Published 12/21/2014, 02:30 AM
Updated 07/09/2023, 06:31 AM

Putin's Prayer

A large number of Oil pricing experts – taking this to mean the interaction of oil, finance and the global economy – would likely agree that $75 a barrel is a reasonable and sustainable price. One expert who might agree is Citigroup's Edward L. Morse, but I do not speak for him. For almost any major or minor oil producer and exporter, $75 a barrel, under present conditions, would be manna from heaven. This would include all OPEC states, Russia, Norway, Canada and Mexico, US oil producers (not only of shale oil), and UK North Sea producers.

Taking this last group of stressed oil producers, leading experts on British offshore oil and gas including Robin Allen and Sir Ian Wood have come out in the British press with doomster forecasts on what it would mean for British offshore oil producers if current prices held for 1 year or more, ahead. Wood's forecast is the loss of about 35 000 jobs and a huge cutback in development and maintenance spending in 2015-16. The decline of UK oil production would go into overdrive – just in time for the next bounce of global oil prices! Treasury receipts, for example, would also decline faster than expected as output decline was accelerated.

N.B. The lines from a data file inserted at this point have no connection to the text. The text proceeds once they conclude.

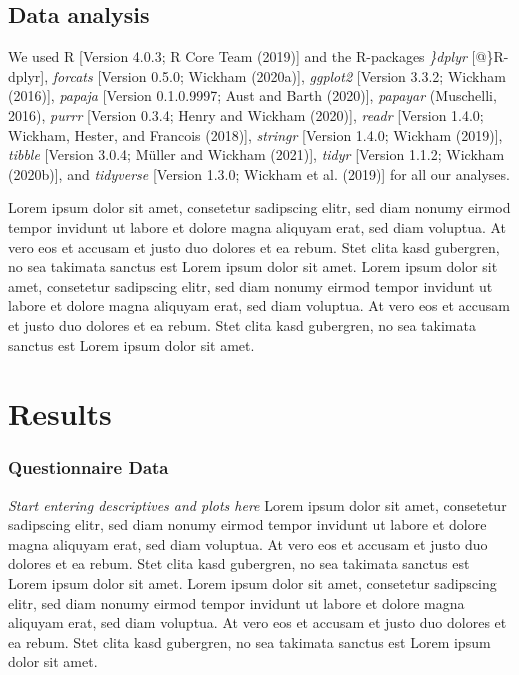 \documentclass[
  english,
  man,floatsintext]{apa6}
\begin{document}
\hypertarget{data-analysis}{%
\subsection{Data analysis}\label{data-analysis}}

We used R {[}Version 4.0.3; R Core Team (2019){]} and the R-packages \emph{\}dplyr} {[}@\}R-dplyr{]}, \emph{forcats} {[}Version 0.5.0; Wickham (2020a){]}, \emph{ggplot2} {[}Version 3.3.2; Wickham (2016){]}, \emph{papaja} {[}Version 0.1.0.9997; Aust and Barth (2020){]}, \emph{papayar} (Muschelli, 2016), \emph{purrr} {[}Version 0.3.4; Henry and Wickham (2020){]}, \emph{readr} {[}Version 1.4.0; Wickham, Hester, and Francois (2018){]}, \emph{stringr} {[}Version 1.4.0; Wickham (2019){]}, \emph{tibble} {[}Version 3.0.4; Müller and Wickham (2021){]}, \emph{tidyr} {[}Version 1.1.2; Wickham (2020b){]}, and \emph{tidyverse} {[}Version 1.3.0; Wickham et al. (2019){]} for all our analyses.

Lorem ipsum dolor sit amet, consetetur sadipscing elitr, sed diam nonumy eirmod tempor invidunt ut labore et dolore magna aliquyam erat, sed diam voluptua. At vero eos et accusam et justo duo dolores et ea rebum. Stet clita kasd gubergren, no sea takimata sanctus est Lorem ipsum dolor sit amet. Lorem ipsum dolor sit amet, consetetur sadipscing elitr, sed diam nonumy eirmod tempor invidunt ut labore et dolore magna aliquyam erat, sed diam voluptua. At vero eos et accusam et justo duo dolores et ea rebum. Stet clita kasd gubergren, no sea takimata sanctus est Lorem ipsum dolor sit amet.

\hypertarget{results}{%
\section{Results}\label{results}}

\hypertarget{questionnaire-data-1}{%
\subsubsection{Questionnaire Data}\label{questionnaire-data-1}}

\emph{Start entering descriptives and plots here} Lorem ipsum dolor sit amet, consetetur sadipscing elitr, sed diam nonumy eirmod tempor invidunt ut labore et dolore magna aliquyam erat, sed diam voluptua. At vero eos et accusam et justo duo dolores et ea rebum. Stet clita kasd gubergren, no sea takimata sanctus est Lorem ipsum dolor sit amet. Lorem ipsum dolor sit amet, consetetur sadipscing elitr, sed diam nonumy eirmod tempor invidunt ut labore et dolore magna aliquyam erat, sed diam voluptua. At vero eos et accusam et justo duo dolores et ea rebum. Stet clita kasd gubergren, no sea takimata sanctus est Lorem ipsum dolor sit amet.
\end{document}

The only upsides for much cheaper oil – prices of $50 a barrel or less – are simply claims. One is that higher cost producers would be squeezed out - what we can call the Saudi "philosophy", but the ironic real world result would be an acceleration of oil's decline as a share of world energy simply due to accelerated decline of world total output of oil. This would simply extend the 30-year decline trend of oil in world energy - mostly due to periods of blatantly overpriced oil, making oil economically insecure as well as physically insecure, and accelerating its substitution.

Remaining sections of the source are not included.